HR@bigorganisation.com: Yoga session
HR@bigorganisation.com: Zumba Session
HR@bigorganisation.com: Random quizathon
Do you just ignore them? Do these mails intrigue you? Do they engage at all? What is this engagement that companies are so keen to drive?
“Why am I here? What am I doing?” – we've all had these thoughts pass us by and I had Dan Pink help me out with this. He says we are not here for the money, but for meaning. Incentives make people slower – the focus should rather be on autonomy, mastery and purpose.
While poetry is soothes the soul, prose is needed for action. It is ultimately about bringing autonomy, mastery and purpose into these core job dimensions.
For a start, these 5 dimensions can act as a guide to help yourself, or your team every time you think of improving engagement. Some of these aspects do get diluted, as we go into niche roles or super-speciality jobs but a little drive into the skill variety or feedback dimensions can go a long way into making a difference.
Now we know for a fact that engagement is not just about the activities organised. Park the activities part for now, we will come back to those. We need to figure out the individual to figure out the collective.
We start with level 0: The manager. Look at how your manager behaves – that is more or less a reflection of how you would be behaving with your team.

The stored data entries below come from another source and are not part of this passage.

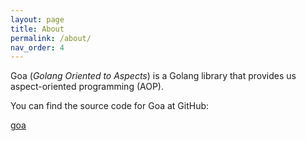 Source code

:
 ```yaml
---
layout: page
title: About
permalink: /about/
nav_order: 4
---
```


Goa (*Golang Oriented to Aspects*) is a Golang library that provides us aspect-oriented programming (AOP).

You can find the source code for Goa at GitHub:

[goa](https://github.com/wesovilabs/goa)


[wesovilabs-organization]: https://github.com/wesovilabs
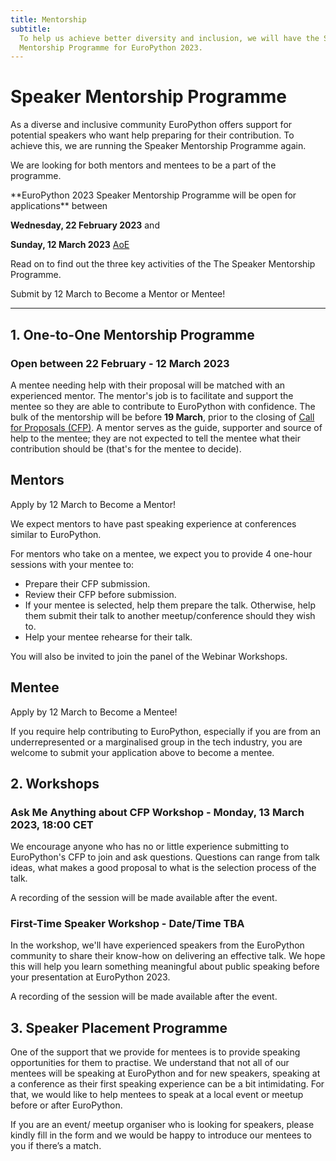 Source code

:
 ```yaml
---
title: Mentorship
subtitle:
  To help us achieve better diversity and inclusion, we will have the Speaker
  Mentorship Programme for EuroPython 2023.
---
```


# Speaker Mentorship Programme

As a diverse and inclusive community EuroPython offers support for potential speakers who want help preparing for their contribution. To achieve this, we are running the Speaker Mentorship Programme again.

We are looking for both mentors and mentees to be a part of the programme.

<div style={{textAlign: "center"}}>
**EuroPython 2023 Speaker Mentorship Programme will be open for applications** between

 **Wednesday, 22 February 2023** and

 **Sunday, 12 March 2023** [AoE](https://en.wikipedia.org/wiki/Anywhere_on_Earth)
</div>

Read on to find out the three key activities of the The Speaker Mentorship Programme.

<div style={{textAlign: "center"}}>
<ButtonLink href="https://forms.gle/gjv9cGRvdLKiiBQy9">Submit by 12 March to Become a Mentor or Mentee!</ButtonLink>
</div>

---
## 1. One-to-One Mentorship Programme

### Open between 22 February - 12 March 2023

A mentee needing help with their proposal will be matched with an experienced mentor. The mentor's job is to facilitate and support the mentee so they are able to contribute to EuroPython with confidence. The bulk of the mentorship will be before **19 March**, prior to the closing of [Call for Proposals (CFP)](/cfp). A mentor serves as the guide, supporter and source of help to the mentee; they are not expected to tell the mentee what their contribution should be (that's for the mentee to decide). 

## Mentors

<div style={{textAlign: "center"}}>
<ButtonLink href="https://forms.gle/gjv9cGRvdLKiiBQy9">Apply by 12 March to Become a Mentor!</ButtonLink>
</div>


We expect mentors to have past speaking experience at conferences similar to EuroPython.

For mentors who take on a mentee, we expect you to provide 4 one-hour sessions with your mentee to:

- Prepare their CFP submission.
- Review their CFP before submission.
- If your mentee is selected, help them prepare the talk. Otherwise, help them submit their talk to another meetup/conference should they wish to.
- Help your mentee rehearse for their talk.


You will also be invited to join the panel of the Webinar Workshops.

## Mentee

<div style={{textAlign: "center"}}>
<ButtonLink href="https://forms.gle/gjv9cGRvdLKiiBQy9">Apply by 12 March to Become a Mentee!</ButtonLink>
</div>

If you require help contributing to EuroPython, especially if you are from an underrepresented or a marginalised group in the tech industry, you are welcome to submit your application above to become a mentee.

## 2. Workshops ##

### Ask Me Anything about CFP Workshop - Monday, 13 March 2023, 18:00 CET

We encourage anyone who has no or little experience submitting to EuroPython's CFP to join and ask questions. Questions can range from talk ideas, what makes a good proposal to what is the selection process of the talk.

A recording of the session will be made available after the event.


### First-Time Speaker Workshop - Date/Time TBA

In the workshop, we'll have experienced speakers from the EuroPython community to share their know-how on delivering an effective talk. We hope this will help you learn something meaningful about public speaking before your presentation at EuroPython 2023.

A recording of the session will be made available after the event.

## 3. Speaker Placement Programme

<div style={{textAlign: "center"}}>
<ButtonWithTitle title="Looking for a speaker?" text="Register your interest now!" href="https://forms.gle/CZdhXdw2hFGVyeG67" /></div>

One of the support that we provide for mentees is to provide speaking opportunities for them to practise. We understand that not all of our mentees will be speaking at EuroPython and for new speakers, speaking at a conference as their first speaking experience can be a bit intimidating. For that, we would like to help mentees to speak at a local event or meetup before or after EuroPython.

If you are an event/ meetup organiser who is looking for speakers, please kindly fill in the form and we would be happy to introduce our mentees to you if there’s a match.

Now that work and home boundaries have blurred, response fatigue has set in. No one feels in control as they grapple to make sense of their entire world by looking at a 15 inch screen, sound emitting box.

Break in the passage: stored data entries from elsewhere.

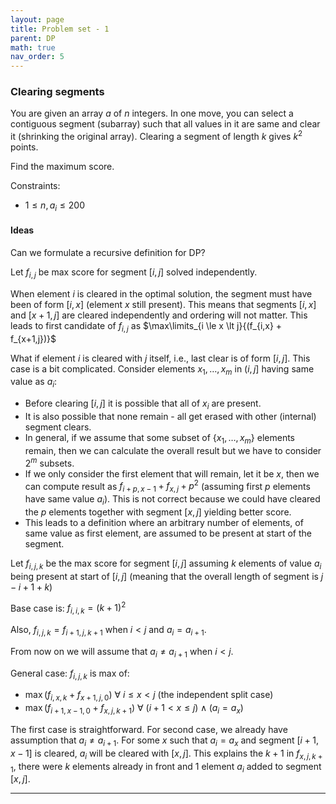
 ```yaml
---
layout: page
title: Problem set - 1
parent: DP
math: true
nav_order: 5
---
```


### Clearing segments

You are given an array $a$ of $n$ integers.
In one move, you can select a contiguous segment (subarray)
such that all values in it are same and clear it (shrinking the original array). Clearing
a segment of length $k$ gives $k^2$ points.

Find the maximum score.

Constraints:
- $1 \le n, a_i \le 200$

#### Ideas

Can we formulate a recursive definition for DP?

Let $f_{i,j}$ be max score for segment $[i, j]$ solved independently.

When element $i$ is cleared in the optimal solution,
the segment must have been of form $[i, x]$ (element $x$ still present).
This means that segments $[i, x]$ and $[x+1, j]$ are cleared
independently and ordering will not matter. This leads
to first candidate of $f_{i,j}$ as $\max\limits_{i \le x \lt j}{(f_{i,x} + f_{x+1,j})}$

What if element $i$ is cleared with $j$ itself, i.e., last
clear is of form $[i, j]$. This case is a bit complicated.
Consider elements $x_1,\ldots,x_m$ in $(i,j]$ having same
value as $a_i$:
- Before clearing $[i, j]$ it is possible that all of $x_i$ are present.
- It is also possible that none remain - all get erased with
  other (internal) segment clears.
- In general, if we assume that some subset of $\{x_1, \ldots, x_m\}$ elements
  remain, then we can
  calculate the overall result but we have to consider $2^m$ subsets.
- If we only consider the first element that will remain, let it be $x$,
  then we can compute result as $f_{i+p,x-1} + f_{x,j} + p^2$ (assuming first $p$ elements have same
  value $a_i$). This is not correct because we could have
  cleared the $p$ elements together with segment $[x, j]$ yielding
  better score.
- This leads to a definition where an arbitrary number of elements,
  of same value as first element,
  are assumed to be present at start of the segment.

Let $f_{i,j,k}$ be the max score for segment $[i, j]$ assuming
$k$ elements of value $a_i$ being present at start of $[i, j]$ (meaning that
the overall length of segment is $j - i + 1 + k$)

Base case is: $f_{i, i, k} = (k + 1)^2$

Also, $f_{i,j,k} = f_{i+1,j,k+1}$ when $i \lt j$ and $a_i = a_{i+1}$.

From now on we will assume that $a_i \neq a_{i+1}$ when $i \lt j$.

General case: $f_{i, j, k}$ is max of:
- $\max(f_{i, x, k} + f_{x + 1, j, 0})$ $\forall$ $i \le x \lt j$ (the independent split case)
- $\max(f_{i+1,x-1,0} + f_{x,j,k+1})$ $\forall$ $(i + 1 \lt x \le j) \land (a_i = a_x)$

The first case is straightforward. For second case, we already
have assumption that $a_i \neq a_{i+1}$. For some $x$ such that $a_i = a_x$
and segment $[i+1,x-1]$ is cleared, $a_i$ will be cleared with $[x, j]$. This explains
the $k+1$ in $f_{x,j,k+1}$, there were $k$ elements already in front and
$1$ element $a_i$ added to segment $[x, j]$.

***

Humans are designed to look for non-verbal cues, for little pieces of information hidden in the expressions, in the stride, in the security brought in by familiarity. That is where we look at how our managers behave – do they listen, do they speak, do they make efforts to tell us we are all in this together. To make special time for the informal conversations they would otherwise have had. This habit, would flow down from the top – it always does and somewhere we would all like our managers to be mindful of this. That is engagement level 0.
If you have ever wondered what you can do to feel more engaged with work, I now present the oldest trick in the book: Gallup has identified 12 foundational elements of employee engagement that predict high team performance. If you have ever filled out an employee engagement survey, chances are that it was probably just a jacked up version of these questions. These questions are excellent even for introspection. Spending time going through these questions, and answering them at a basic level can take us a long way in understanding why we are so disconnected from work sometimes.
So it is not just about the initiatives that the HR team tries to come up with but it is also about how individuals are able to predispose their environments in the right direction for meaningful engagement. Coming back to the organisation. If the organisation needs to be engaged as a whole, we figure out and document the kind of employee personas the organisation has. Do we know whether employees want more vouchers, or books, or yoga sessions?
Giving people what they exactly want – something meaningful, something they want to make time for. To teach them how to eat right, how to invest right, how to conduct better meetings, could turn out to be much better alternatives. At the end of the day, it all boils down to – autonomy, mastery and purpose.